Mars-to-Earth-Mass Planet May Lurk in Outer Solar System: Planet 10

Mars-to-Earth-Mass Planet May Lurk in Outer Solar System: Planet 10

An unknown Mars-to-Earth-mass planet may lurk in the outer reaches of the Solar System.

In the paper, University of Arizona researchers Dr. Kathryn Volk and Professor Renu Malhotra present compelling evidence of a yet-to-be-discovered planetary body with a mass somewhere between that of Mars and Earth.

The mysterious mass has given away its presence — for now — only by controlling the orbital planes of a population of space rocks known as Kuiper Belt objects (KBOs).

While most KBOs — debris left over from the formation of the Solar System — orbit the Sun with orbital tilts that average out to what planetary scientists call the invariable plane of the Solar System, the most distant KBOs do not.

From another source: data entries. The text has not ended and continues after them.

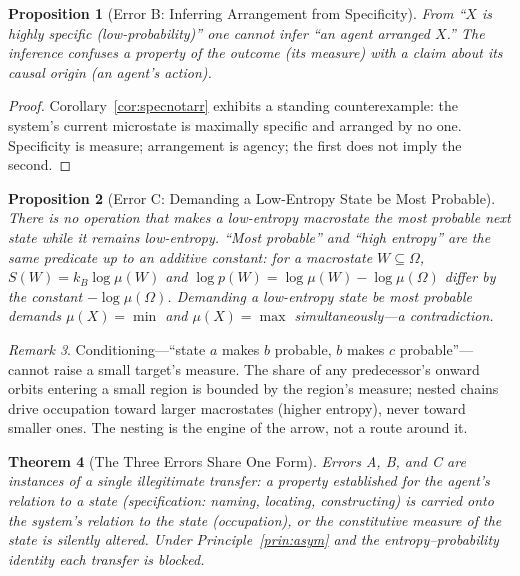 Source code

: \documentclass[twocolumn,10pt,a4paper]{article}
\theoremstyle{thmstyle}
\newtheorem{theorem}{Theorem}[section]
\newtheorem{proposition}[theorem]{Proposition}
\theoremstyle{definition}
\theoremstyle{remark}
\newtheorem{remark}[theorem]{Remark}
\begin{document}
\begin{proposition}[Error B: Inferring Arrangement from Specificity]
\label{prop:errB}
From ``$X$ is highly specific (low-probability)'' one cannot infer
``an agent arranged $X$.'' The inference confuses a property of the
outcome (its measure) with a claim about its causal origin (an
agent's action).
\end{proposition}

\begin{proof}
Corollary~\ref{cor:specnotarr} exhibits a standing counterexample:
the system's current microstate is maximally specific and arranged
by no one. Specificity is measure; arrangement is agency; the first
does not imply the second.
\end{proof}

\begin{proposition}[Error C: Demanding a Low-Entropy State be Most Probable]
\label{prop:errC}
There is no operation that makes a low-entropy macrostate the most
probable next state while it remains low-entropy. ``Most probable''
and ``high entropy'' are the same predicate up to an additive
constant: for a macrostate $W\subseteq\Omega$, $S(W)=k_{B}\log\mu(W)$
and $\log p(W)=\log\mu(W)-\log\mu(\Omega)$ differ by the constant
$-\log\mu(\Omega)$. Demanding a low-entropy state be most probable
demands $\mu(X)=\min$ and $\mu(X)=\max$ simultaneously---a
contradiction.
\end{proposition}

\begin{remark}
\label{rem:nesting}
Conditioning---``state $a$ makes $b$ probable, $b$ makes $c$
probable''---cannot raise a small target's measure. The share of any
predecessor's onward orbits entering a small region is bounded by the
region's measure; nested chains drive occupation toward larger
macrostates (higher entropy), never toward smaller ones. The nesting
is the engine of the arrow, not a route around it.
\end{remark}

\begin{theorem}[The Three Errors Share One Form]
\label{thm:oneform}
Errors A, B, and C are instances of a single illegitimate transfer:
a property established for the agent's relation to a state
(specification: naming, locating, constructing) is carried onto the
system's relation to the state (occupation), or the constitutive
measure of the state is silently altered. Under
Principle~\ref{prin:asym} and the entropy--probability identity each
transfer is blocked.
\end{theorem}
\end{document}
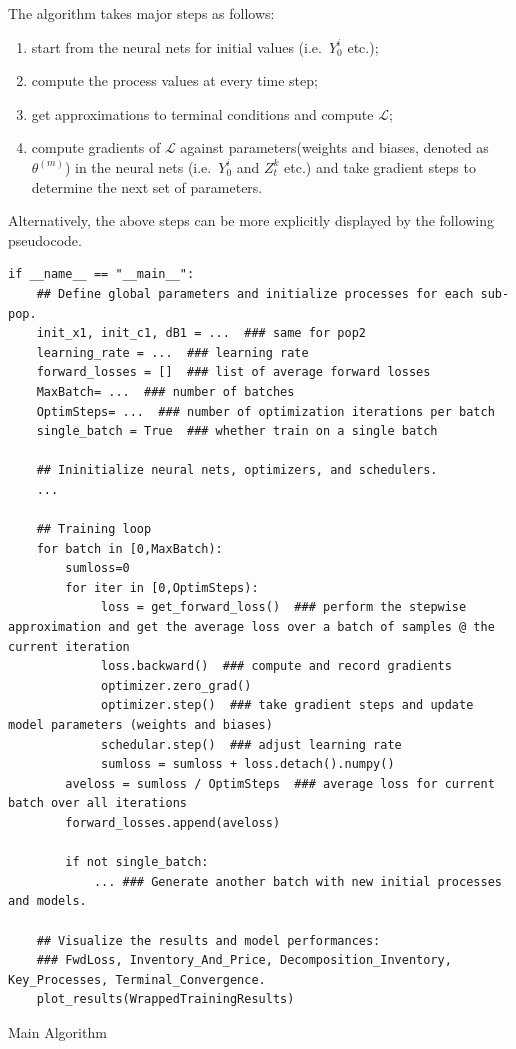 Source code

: \documentclass[a4paper,10pt]{article}
\newcommand{\1}{\mathbf{1}}
\begin{document}
The algorithm takes major steps as follows:

\begin{enumerate}
\tightlist
\item
  start from the neural nets for initial values (i.e.~\(Y_0^i\) etc.);
\item
  compute the process values at every time step;
\item
  get approximations to terminal conditions and compute \(\mathcal{L}\);
\item
  compute gradients of \(\mathcal{L}\) against parameters(weights and
  biases, denoted as \(\theta^{(m)}\)) in the neural nets
  (i.e.~\(Y_0^i\) and \(Z_t^k\) etc.) and take gradient steps to
  determine the next set of parameters.
\end{enumerate}

Alternatively, the above steps can be more explicitly displayed by the following pseudocode.

\begin{algorithm}[h]
\begin{verbatim}
if __name__ == "__main__":
    ## Define global parameters and initialize processes for each sub-pop. 
    init_x1, init_c1, dB1 = ...  ### same for pop2
    learning_rate = ...  ### learning rate
    forward_losses = []  ### list of average forward losses
    MaxBatch= ...  ### number of batches
    OptimSteps= ...  ### number of optimization iterations per batch
    single_batch = True  ### whether train on a single batch 

    ## Ininitialize neural nets, optimizers, and schedulers.
    ...

    ## Training loop
    for batch in [0,MaxBatch):
        sumloss=0
        for iter in [0,OptimSteps):
             loss = get_forward_loss()  ### perform the stepwise approximation and get the average loss over a batch of samples @ the current iteration
             loss.backward()  ### compute and record gradients
             optimizer.zero_grad()  
             optimizer.step()  ### take gradient steps and update model parameters (weights and biases)
             schedular.step()  ### adjust learning rate
             sumloss = sumloss + loss.detach().numpy() 
        aveloss = sumloss / OptimSteps  ### average loss for current batch over all iterations
        forward_losses.append(aveloss)
    
        if not single_batch:
            ... ### Generate another batch with new initial processes and models. 
    
    ## Visualize the results and model performances:
    ### FwdLoss, Inventory_And_Price, Decomposition_Inventory, Key_Processes, Terminal_Convergence.
    plot_results(WrappedTrainingResults)
\end{verbatim}
\caption{Main Algorithm}\label{alg:main-alg}
\end{algorithm}
\end{document}
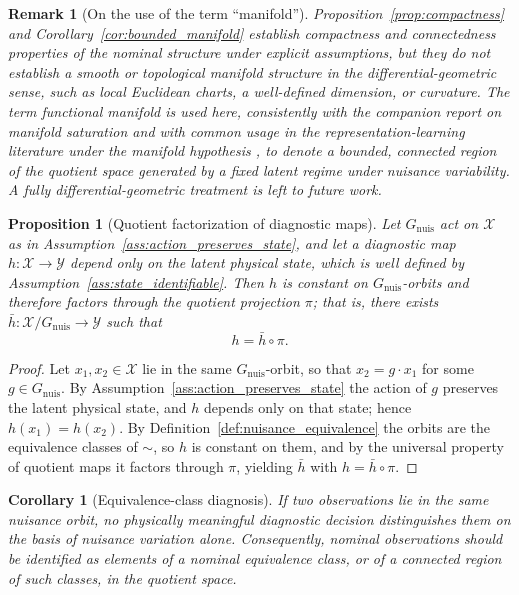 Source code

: \documentclass[a4paper]{cas-sc}
\newtheorem{proposition}{Proposition}
\newtheorem{corollary}{Corollary}
\newtheorem{remark}{Remark}
\newcommand{\X}{\ensuremath{\mathcal{X}}}
\newcommand{\Gnuis}{\ensuremath{G_{\mathrm{nuis}}}}
\newcommand{\quotient}{\ensuremath{\mathcal{X}/G_{\mathrm{nuis}}}}
\begin{document}
\begin{remark}[On the use of the term ``manifold'']
\label{rem:manifold_terminology}
Proposition~\ref{prop:compactness} and
Corollary~\ref{cor:bounded_manifold} establish compactness and
connectedness properties of the nominal structure under explicit
assumptions, but they do \emph{not} establish a smooth or topological
manifold structure in the differential-geometric sense, such as local
Euclidean charts, a well-defined dimension, or curvature. The term
\emph{functional manifold} is used here, consistently with the companion
report on manifold saturation \citep{disanti2026inverse} and with common
usage in the representation-learning literature under the manifold
hypothesis \citep{bronstein2021}, to denote a bounded, connected region of
the quotient space generated by a fixed latent regime under nuisance
variability. A fully differential-geometric treatment is left to future
work.
\end{remark}

\begin{proposition}[Quotient factorization of diagnostic maps]
\label{prop:quotient_diagnosis}
Let \(\Gnuis\) act on \(\X\) as in
Assumption~\ref{ass:action_preserves_state}, and let a diagnostic map
\(h:\X\to\mathcal{Y}\) depend only on the latent physical state, which is
well defined by Assumption~\ref{ass:state_identifiable}. Then \(h\) is
constant on \(\Gnuis\)-orbits and therefore factors through the quotient
projection \(\pi\); that is, there exists
\(\bar h:\quotient\to\mathcal{Y}\) such that
\begin{equation}
h = \bar h \circ \pi .
\label{eq:factorization}
\end{equation}
\end{proposition}

\begin{proof}
Let \(x_1,x_2\in\X\) lie in the same \(\Gnuis\)-orbit, so that
\(x_2=g\cdot x_1\) for some \(g\in\Gnuis\). By
Assumption~\ref{ass:action_preserves_state} the action of \(g\) preserves the
latent physical state, and \(h\) depends only on that state; hence
\(h(x_1)=h(x_2)\). By Definition~\ref{def:nuisance_equivalence} the orbits are
the equivalence classes of \(\sim\), so \(h\) is constant on them, and by the
universal property of quotient maps it factors through \(\pi\), yielding
\(\bar h\) with \(h=\bar h\circ\pi\).
\end{proof}

\begin{corollary}[Equivalence-class diagnosis]
\label{cor:equivalence_class_diagnosis}
If two observations lie in the same nuisance orbit, no physically meaningful
diagnostic decision distinguishes them on the basis of nuisance variation
alone. Consequently, nominal observations should be identified as elements
of a nominal equivalence class, or of a connected region of such classes,
in the quotient space.
\end{corollary}
\end{document}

Their average plane, the authors discovered, is tilted away from the invariable plane by about 8 degrees.

In other words, something unknown is warping the average orbital plane of the outer Solar System.

“The most likely explanation for our results is that there is some unseen mass. According to our calculations, something as massive as Mars would be needed to cause the warp that we measured,” said Dr. Volk, lead author of the study.

The team analyzed the tilt angles of the orbital planes of more than 600 KBOs in order to determine the common direction about which these orbital planes all precess (precession refers to the slow change or ‘wobble’ in the orientation of a rotating object).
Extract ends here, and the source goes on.